Federal Grand Jury Process
Federal grand juries concentrate on investigating and bringing charges for federal crimes. The Fifth Amendment to the U.S. Constitution requires that charges for all capital and “infamous” crimes be brought by an indictment returned by a grand jury. Because of the Fifth Amendment, the federal legal system has to use grand juries to bring charges. The amendment has been interpreted to require that an indictment based upon probable cause be used to charge federal felonies, unless a defendant waives his or her right to be indicted by a grand jury.
A federal grand jury has anywhere from 16 to 23 members, and their terms usually are for 18 months, while some grand juries have two-year life spans. One person is appointed as the foreperson, and another as deputy foreperson; the foreperson administers oaths and affirmations, and signs all indictments. The number of jurors concurring in the indictment will be recorded, but the record is not made public unless the court so orders. Grand jurors, interpreters, court reporters, transcribers, and government attorneys have an obligation not to disclose any matter that occurs before the grand jury.
A federal grand jury is a purely one-sided affair. The only people who may be present while the grand jury is in session are: 1) attorneys for the government, 2) the witness being questioned, 3) interpreters when needed, and 4) a court reporter or an operator of a recording device. You will notice that the target (unless he happens to be the witness), and the attorney for the target are not among those listed. After the government provides its version of the facts that supports its basis that the target of the investigation committed a federal crime the grand jury will deliberate about whether an indictment should issue. The grand jury can indict the target only if at least 12 jurors concur. This means that, on a 23-member grand jury, an indictment can issue when a bare majority votes to indict.
The indictment must be a plain, concise, and definite written statement of the essential facts constituting the offense charged. It must be signed by an attorney for the government, and it need not contain a formal introduction or a conclusion. Each count of the indictment may allege that the means “by which the defendant committed the offense are unknown.” However, in each count, the relevant statute allegedly violated must be provided. In the event that an error is made and a citation is omitted or a different offense is charged than was intended, it is not fatal unless the defendant was misled and thereby prejudiced.

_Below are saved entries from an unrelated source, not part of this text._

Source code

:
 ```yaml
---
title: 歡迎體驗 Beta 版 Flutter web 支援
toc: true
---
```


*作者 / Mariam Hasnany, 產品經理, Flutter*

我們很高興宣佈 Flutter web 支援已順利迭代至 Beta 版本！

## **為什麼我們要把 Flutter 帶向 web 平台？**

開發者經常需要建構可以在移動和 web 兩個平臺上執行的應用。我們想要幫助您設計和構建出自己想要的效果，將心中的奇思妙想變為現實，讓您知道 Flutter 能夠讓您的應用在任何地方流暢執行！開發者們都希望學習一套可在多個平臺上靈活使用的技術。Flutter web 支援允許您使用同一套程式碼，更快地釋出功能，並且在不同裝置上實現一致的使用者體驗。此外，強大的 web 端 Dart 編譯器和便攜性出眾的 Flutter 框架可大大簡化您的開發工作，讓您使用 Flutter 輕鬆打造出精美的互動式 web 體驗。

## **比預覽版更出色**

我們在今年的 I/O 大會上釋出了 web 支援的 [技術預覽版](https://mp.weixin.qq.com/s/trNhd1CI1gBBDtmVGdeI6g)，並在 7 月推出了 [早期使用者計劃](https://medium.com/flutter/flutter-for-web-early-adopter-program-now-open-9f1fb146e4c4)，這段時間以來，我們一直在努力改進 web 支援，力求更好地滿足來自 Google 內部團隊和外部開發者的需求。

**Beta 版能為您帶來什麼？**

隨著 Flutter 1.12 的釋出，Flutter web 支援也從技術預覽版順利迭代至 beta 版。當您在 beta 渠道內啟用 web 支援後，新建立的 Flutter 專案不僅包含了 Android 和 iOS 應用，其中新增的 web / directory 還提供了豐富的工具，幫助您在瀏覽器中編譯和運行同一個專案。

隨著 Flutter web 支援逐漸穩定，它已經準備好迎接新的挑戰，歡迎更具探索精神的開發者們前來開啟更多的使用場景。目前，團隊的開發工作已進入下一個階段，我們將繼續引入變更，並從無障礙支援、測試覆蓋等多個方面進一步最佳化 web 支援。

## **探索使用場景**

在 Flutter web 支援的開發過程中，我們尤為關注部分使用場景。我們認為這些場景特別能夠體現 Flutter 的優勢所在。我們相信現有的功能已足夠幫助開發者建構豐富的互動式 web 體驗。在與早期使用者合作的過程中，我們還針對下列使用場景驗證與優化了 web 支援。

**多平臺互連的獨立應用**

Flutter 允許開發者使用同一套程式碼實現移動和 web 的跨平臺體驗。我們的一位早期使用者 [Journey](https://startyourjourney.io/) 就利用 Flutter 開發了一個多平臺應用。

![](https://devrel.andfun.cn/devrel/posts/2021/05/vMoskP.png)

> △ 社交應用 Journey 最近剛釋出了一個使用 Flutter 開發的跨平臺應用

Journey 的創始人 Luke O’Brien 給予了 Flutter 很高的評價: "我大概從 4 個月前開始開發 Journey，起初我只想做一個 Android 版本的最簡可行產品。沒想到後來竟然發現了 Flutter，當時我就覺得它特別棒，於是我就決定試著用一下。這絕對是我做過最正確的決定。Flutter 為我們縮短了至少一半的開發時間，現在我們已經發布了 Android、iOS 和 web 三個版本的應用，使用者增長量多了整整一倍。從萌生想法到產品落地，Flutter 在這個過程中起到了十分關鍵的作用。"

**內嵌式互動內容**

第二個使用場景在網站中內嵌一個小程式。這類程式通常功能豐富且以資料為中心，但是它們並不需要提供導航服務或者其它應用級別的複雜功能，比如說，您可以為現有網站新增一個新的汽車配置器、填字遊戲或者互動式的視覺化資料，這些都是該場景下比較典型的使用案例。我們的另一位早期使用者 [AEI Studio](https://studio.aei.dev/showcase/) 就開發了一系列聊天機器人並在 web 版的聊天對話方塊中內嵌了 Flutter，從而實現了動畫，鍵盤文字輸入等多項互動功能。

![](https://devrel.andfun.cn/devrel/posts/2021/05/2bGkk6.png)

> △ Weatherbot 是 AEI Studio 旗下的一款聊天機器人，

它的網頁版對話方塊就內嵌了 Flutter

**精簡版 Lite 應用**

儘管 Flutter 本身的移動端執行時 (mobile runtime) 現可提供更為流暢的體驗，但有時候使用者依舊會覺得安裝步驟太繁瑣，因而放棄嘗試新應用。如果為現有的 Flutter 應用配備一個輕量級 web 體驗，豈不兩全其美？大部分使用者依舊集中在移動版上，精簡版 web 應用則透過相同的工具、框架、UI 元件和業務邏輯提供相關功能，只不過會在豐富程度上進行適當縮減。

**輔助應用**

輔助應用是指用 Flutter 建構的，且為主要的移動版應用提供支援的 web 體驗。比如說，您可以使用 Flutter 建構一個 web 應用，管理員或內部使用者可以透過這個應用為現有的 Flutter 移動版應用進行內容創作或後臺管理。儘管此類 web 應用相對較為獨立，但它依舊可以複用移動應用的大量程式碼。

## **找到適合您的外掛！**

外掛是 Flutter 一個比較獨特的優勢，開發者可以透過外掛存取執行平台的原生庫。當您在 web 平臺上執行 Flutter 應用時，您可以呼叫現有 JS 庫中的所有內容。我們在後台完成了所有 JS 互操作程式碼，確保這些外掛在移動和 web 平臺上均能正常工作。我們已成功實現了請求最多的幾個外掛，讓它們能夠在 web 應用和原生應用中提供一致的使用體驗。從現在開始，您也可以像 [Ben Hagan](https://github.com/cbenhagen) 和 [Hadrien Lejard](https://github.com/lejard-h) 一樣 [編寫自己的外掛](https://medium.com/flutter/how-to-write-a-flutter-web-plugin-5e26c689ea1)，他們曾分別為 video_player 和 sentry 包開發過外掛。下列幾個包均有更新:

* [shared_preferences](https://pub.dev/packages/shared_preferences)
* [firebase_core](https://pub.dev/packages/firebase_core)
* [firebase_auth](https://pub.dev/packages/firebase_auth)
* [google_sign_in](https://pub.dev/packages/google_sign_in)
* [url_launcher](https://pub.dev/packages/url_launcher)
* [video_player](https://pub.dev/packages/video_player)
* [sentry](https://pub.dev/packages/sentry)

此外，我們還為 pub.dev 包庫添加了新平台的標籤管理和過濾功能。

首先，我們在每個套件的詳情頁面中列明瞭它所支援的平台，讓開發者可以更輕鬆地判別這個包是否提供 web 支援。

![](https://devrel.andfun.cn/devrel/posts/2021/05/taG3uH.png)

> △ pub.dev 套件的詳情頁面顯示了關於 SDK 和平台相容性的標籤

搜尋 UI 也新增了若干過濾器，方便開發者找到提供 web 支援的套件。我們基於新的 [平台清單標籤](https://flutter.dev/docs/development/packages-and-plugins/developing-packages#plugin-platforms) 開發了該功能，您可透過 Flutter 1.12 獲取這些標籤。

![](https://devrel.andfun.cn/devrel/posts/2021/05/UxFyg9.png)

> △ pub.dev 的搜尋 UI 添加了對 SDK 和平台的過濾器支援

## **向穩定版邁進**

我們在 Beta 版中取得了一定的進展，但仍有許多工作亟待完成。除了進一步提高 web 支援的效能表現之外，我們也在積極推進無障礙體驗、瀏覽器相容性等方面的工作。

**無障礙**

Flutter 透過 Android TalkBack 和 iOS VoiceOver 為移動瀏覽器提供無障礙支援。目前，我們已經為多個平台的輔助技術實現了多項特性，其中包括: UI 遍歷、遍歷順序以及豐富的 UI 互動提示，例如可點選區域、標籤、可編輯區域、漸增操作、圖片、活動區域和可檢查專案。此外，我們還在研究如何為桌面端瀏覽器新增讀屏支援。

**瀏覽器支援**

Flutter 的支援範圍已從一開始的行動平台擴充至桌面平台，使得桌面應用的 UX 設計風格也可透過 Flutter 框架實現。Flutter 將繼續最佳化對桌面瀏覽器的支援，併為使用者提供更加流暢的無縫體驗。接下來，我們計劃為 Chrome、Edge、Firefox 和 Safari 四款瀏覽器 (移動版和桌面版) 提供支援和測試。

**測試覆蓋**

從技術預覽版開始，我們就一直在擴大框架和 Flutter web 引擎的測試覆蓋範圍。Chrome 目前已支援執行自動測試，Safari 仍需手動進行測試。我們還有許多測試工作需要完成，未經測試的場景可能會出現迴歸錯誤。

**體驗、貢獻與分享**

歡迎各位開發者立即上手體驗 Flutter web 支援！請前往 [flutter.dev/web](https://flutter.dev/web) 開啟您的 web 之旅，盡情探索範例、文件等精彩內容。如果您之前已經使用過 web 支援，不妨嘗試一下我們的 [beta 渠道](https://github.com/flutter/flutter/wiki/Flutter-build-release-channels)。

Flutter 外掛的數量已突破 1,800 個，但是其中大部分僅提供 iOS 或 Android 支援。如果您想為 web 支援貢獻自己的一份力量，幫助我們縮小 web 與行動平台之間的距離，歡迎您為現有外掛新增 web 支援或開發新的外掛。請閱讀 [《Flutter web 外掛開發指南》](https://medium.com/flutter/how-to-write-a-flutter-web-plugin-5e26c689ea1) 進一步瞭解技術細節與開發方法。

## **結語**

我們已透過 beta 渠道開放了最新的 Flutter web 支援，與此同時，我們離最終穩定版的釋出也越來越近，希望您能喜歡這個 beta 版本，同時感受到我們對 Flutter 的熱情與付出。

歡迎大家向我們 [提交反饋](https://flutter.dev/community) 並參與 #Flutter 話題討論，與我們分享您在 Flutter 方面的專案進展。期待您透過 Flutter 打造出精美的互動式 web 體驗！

Often the indictment will be sealed, or kept secret, until the defendant is in custody, and people involved in the indictment are under an obligation to keep its existence secret. At this point, the individual who has been indicted often is not aware that he has been indicted, and the US Attorney and a federal agent will walk out of the grand jury room, walk down the hall to the Federal Magistrate Judge, and in over 99% of the cases, an arrest warrant is issued. The “target” is now the “defendant.”
The magistrate will issue a warrant for each person named in an indictment. The warrant must contain the defendant’s name, the offense charged, command that the defendant be arrested and brought without unnecessary delay before the magistrate judge, and be signed by that judge. The next step is the arrest, and the often-unwitting defendant will be encountered at his home or workplace by 12-18 armed federal agents. He is arrested, brought to jail, and the next business day (which is often a Monday because the agents like to make arrests on Fridays) is when the defendant is brought before the federal court.